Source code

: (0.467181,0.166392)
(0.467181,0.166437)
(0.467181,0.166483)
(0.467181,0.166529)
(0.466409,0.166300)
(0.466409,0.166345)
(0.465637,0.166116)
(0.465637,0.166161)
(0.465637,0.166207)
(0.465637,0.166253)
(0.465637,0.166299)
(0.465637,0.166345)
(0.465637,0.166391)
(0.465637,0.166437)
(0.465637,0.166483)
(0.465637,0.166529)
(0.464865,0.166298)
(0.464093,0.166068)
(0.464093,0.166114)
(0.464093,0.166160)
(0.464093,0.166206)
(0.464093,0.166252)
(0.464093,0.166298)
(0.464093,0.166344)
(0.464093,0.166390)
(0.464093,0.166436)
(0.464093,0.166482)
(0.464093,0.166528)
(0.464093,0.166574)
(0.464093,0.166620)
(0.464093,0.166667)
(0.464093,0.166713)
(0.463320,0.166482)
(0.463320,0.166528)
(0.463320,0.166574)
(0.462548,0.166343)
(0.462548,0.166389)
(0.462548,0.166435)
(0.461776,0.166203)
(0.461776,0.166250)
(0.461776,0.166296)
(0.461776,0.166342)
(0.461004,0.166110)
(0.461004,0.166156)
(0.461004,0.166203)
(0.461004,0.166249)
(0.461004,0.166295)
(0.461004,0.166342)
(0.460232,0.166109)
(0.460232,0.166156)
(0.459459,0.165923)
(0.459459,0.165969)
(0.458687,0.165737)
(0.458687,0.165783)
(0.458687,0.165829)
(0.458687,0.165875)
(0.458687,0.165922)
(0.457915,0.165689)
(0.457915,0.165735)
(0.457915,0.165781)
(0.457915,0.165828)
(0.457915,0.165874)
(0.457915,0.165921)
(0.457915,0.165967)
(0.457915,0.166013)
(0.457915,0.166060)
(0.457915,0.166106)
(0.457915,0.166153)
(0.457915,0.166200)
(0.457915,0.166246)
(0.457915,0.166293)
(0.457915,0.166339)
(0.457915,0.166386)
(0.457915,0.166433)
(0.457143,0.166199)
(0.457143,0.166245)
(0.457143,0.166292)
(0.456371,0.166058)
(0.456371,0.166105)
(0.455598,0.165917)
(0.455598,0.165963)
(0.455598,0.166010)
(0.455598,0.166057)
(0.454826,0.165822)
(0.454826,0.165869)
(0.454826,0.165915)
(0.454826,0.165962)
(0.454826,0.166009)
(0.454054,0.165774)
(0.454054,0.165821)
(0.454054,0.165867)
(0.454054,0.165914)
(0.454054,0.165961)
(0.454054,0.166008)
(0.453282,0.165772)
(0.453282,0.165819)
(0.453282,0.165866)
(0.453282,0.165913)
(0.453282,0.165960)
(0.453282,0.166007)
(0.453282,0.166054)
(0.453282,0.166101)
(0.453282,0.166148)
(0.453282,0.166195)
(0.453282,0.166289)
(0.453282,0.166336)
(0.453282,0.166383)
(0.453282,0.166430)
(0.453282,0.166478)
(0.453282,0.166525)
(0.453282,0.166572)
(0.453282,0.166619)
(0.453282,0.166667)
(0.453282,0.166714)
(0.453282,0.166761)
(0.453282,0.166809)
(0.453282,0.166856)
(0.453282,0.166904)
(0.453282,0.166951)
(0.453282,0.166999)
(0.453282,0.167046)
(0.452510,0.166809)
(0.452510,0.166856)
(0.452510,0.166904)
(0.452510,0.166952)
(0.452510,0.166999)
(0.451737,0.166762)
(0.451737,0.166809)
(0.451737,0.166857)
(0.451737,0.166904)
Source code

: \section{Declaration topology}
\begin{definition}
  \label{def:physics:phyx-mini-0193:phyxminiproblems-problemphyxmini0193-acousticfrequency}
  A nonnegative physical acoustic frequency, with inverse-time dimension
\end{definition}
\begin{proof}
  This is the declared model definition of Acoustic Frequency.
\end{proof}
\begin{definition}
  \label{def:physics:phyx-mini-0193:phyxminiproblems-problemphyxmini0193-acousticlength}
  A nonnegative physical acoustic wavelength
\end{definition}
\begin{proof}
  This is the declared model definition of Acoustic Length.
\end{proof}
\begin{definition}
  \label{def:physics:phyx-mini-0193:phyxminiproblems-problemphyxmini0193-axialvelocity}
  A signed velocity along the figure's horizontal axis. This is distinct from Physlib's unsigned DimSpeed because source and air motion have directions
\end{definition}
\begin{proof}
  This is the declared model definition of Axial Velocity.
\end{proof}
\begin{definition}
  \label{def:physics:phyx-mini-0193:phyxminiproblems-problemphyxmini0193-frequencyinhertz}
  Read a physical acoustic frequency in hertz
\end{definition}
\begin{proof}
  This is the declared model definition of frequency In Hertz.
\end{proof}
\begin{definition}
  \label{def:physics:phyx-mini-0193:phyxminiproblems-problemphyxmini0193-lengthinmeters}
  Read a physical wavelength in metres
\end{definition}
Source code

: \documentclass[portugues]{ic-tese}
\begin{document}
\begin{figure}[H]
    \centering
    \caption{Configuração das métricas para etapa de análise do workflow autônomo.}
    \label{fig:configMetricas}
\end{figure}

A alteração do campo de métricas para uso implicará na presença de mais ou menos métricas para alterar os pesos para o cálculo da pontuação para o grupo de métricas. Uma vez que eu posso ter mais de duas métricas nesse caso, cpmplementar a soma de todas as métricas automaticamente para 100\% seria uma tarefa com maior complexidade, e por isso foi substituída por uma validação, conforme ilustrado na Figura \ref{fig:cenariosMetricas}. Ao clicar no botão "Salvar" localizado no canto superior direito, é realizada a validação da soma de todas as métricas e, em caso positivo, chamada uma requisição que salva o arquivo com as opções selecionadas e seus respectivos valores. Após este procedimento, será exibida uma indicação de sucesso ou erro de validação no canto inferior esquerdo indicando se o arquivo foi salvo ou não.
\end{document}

How to complete this task = Look through the data above and return exactly the lines from the one that contains "(0.458687,0.165737)" to the one that contains "(0.455598,0.165963)", inclusive, with nothing else.

Written answer =
(0.458687,0.165737)
(0.458687,0.165783)
(0.458687,0.165829)
(0.458687,0.165875)
(0.458687,0.165922)
(0.457915,0.165689)
(0.457915,0.165735)
(0.457915,0.165781)
(0.457915,0.165828)
(0.457915,0.165874)
(0.457915,0.165921)
(0.457915,0.165967)
(0.457915,0.166013)
(0.457915,0.166060)
(0.457915,0.166106)
(0.457915,0.166153)
(0.457915,0.166200)
(0.457915,0.166246)
(0.457915,0.166293)
(0.457915,0.166339)
(0.457915,0.166386)
(0.457915,0.166433)
(0.457143,0.166199)
(0.457143,0.166245)
(0.457143,0.166292)
(0.456371,0.166058)
(0.456371,0.166105)
(0.455598,0.165917)
(0.455598,0.165963)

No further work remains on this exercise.